* _Assignment_
Give the entries below again exactly. Their pictures are not needed.

• • • •

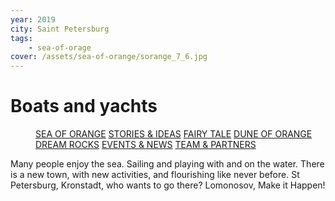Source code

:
 ```yaml
---
year: 2019
city: Saint Petersburg
tags:
    - sea-of-orage
cover: /assets/sea-of-orange/sorange_7_6.jpg
---
```


# Boats and yachts

<Menu>
<a href="/sea-of-orange">SEA OF ORANGE</a>
<a href="/sea-of-orange/stories-and-ideas">STORIES & IDEAS</a>
<a href="/sea-of-orange/fairytale">FAIRY TALE</a>
<a href="/sea-of-orange/dune-of-orange">DUNE OF ORANGE</a>
<a href="/sea-of-orange/dreamrocks">DREAM ROCKS</a>
<a href="/sea-of-orange/events-and-news">EVENTS & NEWS</a>
<a href="/sea-of-orange/team-and-partners">TEAM & PARTNERS</a>
</Menu>

Many people enjoy the sea. Sailing and playing with and on the water. There is a new town, with new activities, and flourishing like never before. St Petersburg, Kronstadt, who wants to go there? Lomonosov, Make it Happen!
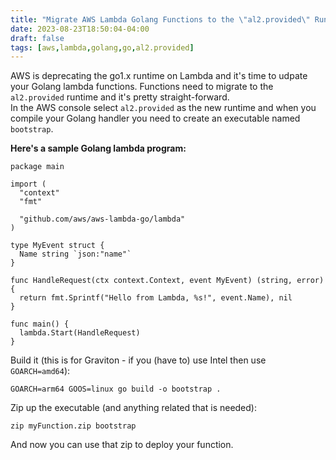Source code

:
 ```yaml
---
title: "Migrate AWS Lambda Golang Functions to the \"al2.provided\" Runtime"
date: 2023-08-23T18:50:04-04:00
draft: false
tags: [aws,lambda,golang,go,al2.provided]
---
```

AWS is deprecating the go1.x runtime on Lambda and it's time to udpate your Golang lambda functions.
Functions need to migrate to the `al2.provided` runtime and it's pretty straight-forward.<br/>
In the AWS console select `al2.provided` as the new runtime and when you compile your Golang handler 
you need to create an executable named `bootstrap`.


<b>Here's a sample Golang lambda program:</b>

```golang
package main

import (
  "context"
  "fmt"

  "github.com/aws/aws-lambda-go/lambda"
)

type MyEvent struct {
  Name string `json:"name"`
}

func HandleRequest(ctx context.Context, event MyEvent) (string, error) {
  return fmt.Sprintf("Hello from Lambda, %s!", event.Name), nil
}

func main() {
  lambda.Start(HandleRequest)
}

```

Build it (this is for Graviton - if you (have to) use Intel then use `GOARCH=amd64`):
```shell
GOARCH=arm64 GOOS=linux go build -o bootstrap .
```

Zip up the executable (and anything related that is needed):

```shell
zip myFunction.zip bootstrap
```

And now you can use that zip to deploy your function.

• • • •

* _Answer to this task_
Source code

:
 ```yaml
---
year: 2019
city: Saint Petersburg
tags:
    - sea-of-orage
cover: /assets/sea-of-orange/sorange_7_6.jpg
---
```


# Boats and yachts

<Menu>
<a href="/sea-of-orange">SEA OF ORANGE</a>
<a href="/sea-of-orange/stories-and-ideas">STORIES & IDEAS</a>
<a href="/sea-of-orange/fairytale">FAIRY TALE</a>
<a href="/sea-of-orange/dune-of-orange">DUNE OF ORANGE</a>
<a href="/sea-of-orange/dreamrocks">DREAM ROCKS</a>
<a href="/sea-of-orange/events-and-news">EVENTS & NEWS</a>
<a href="/sea-of-orange/team-and-partners">TEAM & PARTNERS</a>
</Menu>

Many people enjoy the sea. Sailing and playing with and on the water. There is a new town, with new activities, and flourishing like never before. St Petersburg, Kronstadt, who wants to go there? Lomonosov, Make it Happen!
Source code

:
 ```yaml
---
title: "Migrate AWS Lambda Golang Functions to the \"al2.provided\" Runtime"
date: 2023-08-23T18:50:04-04:00
draft: false
tags: [aws,lambda,golang,go,al2.provided]
---
```

AWS is deprecating the go1.x runtime on Lambda and it's time to udpate your Golang lambda functions.
Functions need to migrate to the `al2.provided` runtime and it's pretty straight-forward.<br/>
In the AWS console select `al2.provided` as the new runtime and when you compile your Golang handler 
you need to create an executable named `bootstrap`.


<b>Here's a sample Golang lambda program:</b>

```golang
package main

import (
  "context"
  "fmt"

  "github.com/aws/aws-lambda-go/lambda"
)

type MyEvent struct {
  Name string `json:"name"`
}

func HandleRequest(ctx context.Context, event MyEvent) (string, error) {
  return fmt.Sprintf("Hello from Lambda, %s!", event.Name), nil
}

func main() {
  lambda.Start(HandleRequest)
}

```

Build it (this is for Graviton - if you (have to) use Intel then use `GOARCH=amd64`):
```shell
GOARCH=arm64 GOOS=linux go build -o bootstrap .
```

Zip up the executable (and anything related that is needed):

```shell
zip myFunction.zip bootstrap
```

And now you can use that zip to deploy your function.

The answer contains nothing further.